Presiden Asosiasi Serikat Pekerja (Aspek), Mirah Sumirat menilai kenaikan upah tersebut terlalu sedikit tidak sesuai dengan standar harapan para pekerja dan buruh. Menurutnya, berbagai kenaikan harga-harga barang dan biaya lainnya tidak sebanding dengan kenaikan upah tersebut. Dia menyebutkan terdapat risiko pelonjakan pengeluaran rumah tangga seperti kenaikan iuran BPJS Kesehatan, tarif listrik dan air.

 

Dia menjelaskan ideal kenaikan upah minimum tahun depan mencapai 18-20 persen. Nilai tersebut merupakan hasil survei yang dilakukan pada lima pasar tradisional dan modern di berbagai daerah.
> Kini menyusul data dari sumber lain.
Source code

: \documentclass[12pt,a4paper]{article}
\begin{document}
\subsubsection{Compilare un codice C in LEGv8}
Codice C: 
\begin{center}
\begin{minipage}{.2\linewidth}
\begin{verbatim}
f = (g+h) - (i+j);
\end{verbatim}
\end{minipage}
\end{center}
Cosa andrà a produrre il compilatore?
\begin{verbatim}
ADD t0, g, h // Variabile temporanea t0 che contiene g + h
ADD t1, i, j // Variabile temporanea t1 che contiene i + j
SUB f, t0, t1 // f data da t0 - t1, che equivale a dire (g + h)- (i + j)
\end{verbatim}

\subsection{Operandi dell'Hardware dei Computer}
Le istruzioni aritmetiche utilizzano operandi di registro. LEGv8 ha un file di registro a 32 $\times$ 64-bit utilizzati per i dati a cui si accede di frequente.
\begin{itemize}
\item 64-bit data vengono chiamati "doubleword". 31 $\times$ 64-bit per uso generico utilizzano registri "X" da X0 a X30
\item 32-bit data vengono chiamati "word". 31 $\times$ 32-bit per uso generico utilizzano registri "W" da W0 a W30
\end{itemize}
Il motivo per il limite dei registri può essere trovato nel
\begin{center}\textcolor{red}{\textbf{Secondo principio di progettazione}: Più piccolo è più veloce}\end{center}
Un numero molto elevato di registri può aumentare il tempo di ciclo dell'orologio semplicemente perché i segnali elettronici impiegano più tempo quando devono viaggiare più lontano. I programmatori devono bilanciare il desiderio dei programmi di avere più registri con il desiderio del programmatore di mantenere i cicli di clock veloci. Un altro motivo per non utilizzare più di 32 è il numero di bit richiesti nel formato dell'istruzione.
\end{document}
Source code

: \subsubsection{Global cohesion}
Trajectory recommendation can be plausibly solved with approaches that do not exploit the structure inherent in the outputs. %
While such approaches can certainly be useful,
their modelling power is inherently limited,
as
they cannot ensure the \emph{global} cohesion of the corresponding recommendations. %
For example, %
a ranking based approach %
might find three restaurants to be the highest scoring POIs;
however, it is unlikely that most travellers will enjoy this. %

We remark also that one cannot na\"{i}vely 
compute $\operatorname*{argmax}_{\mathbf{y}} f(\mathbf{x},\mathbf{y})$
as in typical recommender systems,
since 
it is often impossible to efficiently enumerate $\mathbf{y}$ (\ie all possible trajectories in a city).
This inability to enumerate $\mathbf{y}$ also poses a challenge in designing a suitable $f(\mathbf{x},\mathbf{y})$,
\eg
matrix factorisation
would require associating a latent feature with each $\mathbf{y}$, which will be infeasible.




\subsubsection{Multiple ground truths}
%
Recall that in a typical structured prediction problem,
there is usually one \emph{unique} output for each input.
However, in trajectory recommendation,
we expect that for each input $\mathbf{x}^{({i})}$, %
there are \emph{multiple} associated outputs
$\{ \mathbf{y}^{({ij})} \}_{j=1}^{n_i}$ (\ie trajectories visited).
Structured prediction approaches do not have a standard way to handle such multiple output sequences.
Survei tersebut dilakukan untuk memperoleh gambaran langsung mengenai kenaikan-kenaikan harga pada barang-barang kebutuhan utama pekerja dan buruh.

 

Tidak sesuainya antara kenaikan upah dengan kebutuhan pekerja dan buruh ini disebabkan ketidaktepatan formula perhitungan upah minimum tersebut. Mirah menjelaskan formula perhitungan upah minimum berdasarkan 60 item kebutuhan hidup layak (KHL), inflasi dan pertumbuhan ekonomi dianggap belum mencerminkan kebutuhan hidup pekerja dan buruh.

 

Menurutnya, pemerintah seharusnya merevisi PP 78/2015 agar penyesuaian upah minimum dapat memenuhi kebutuhan pekerja dan buruh. Salah satu poin yang perlu direvisi yaitu item-item KHL yang diusulkan menjadi 84 komponen.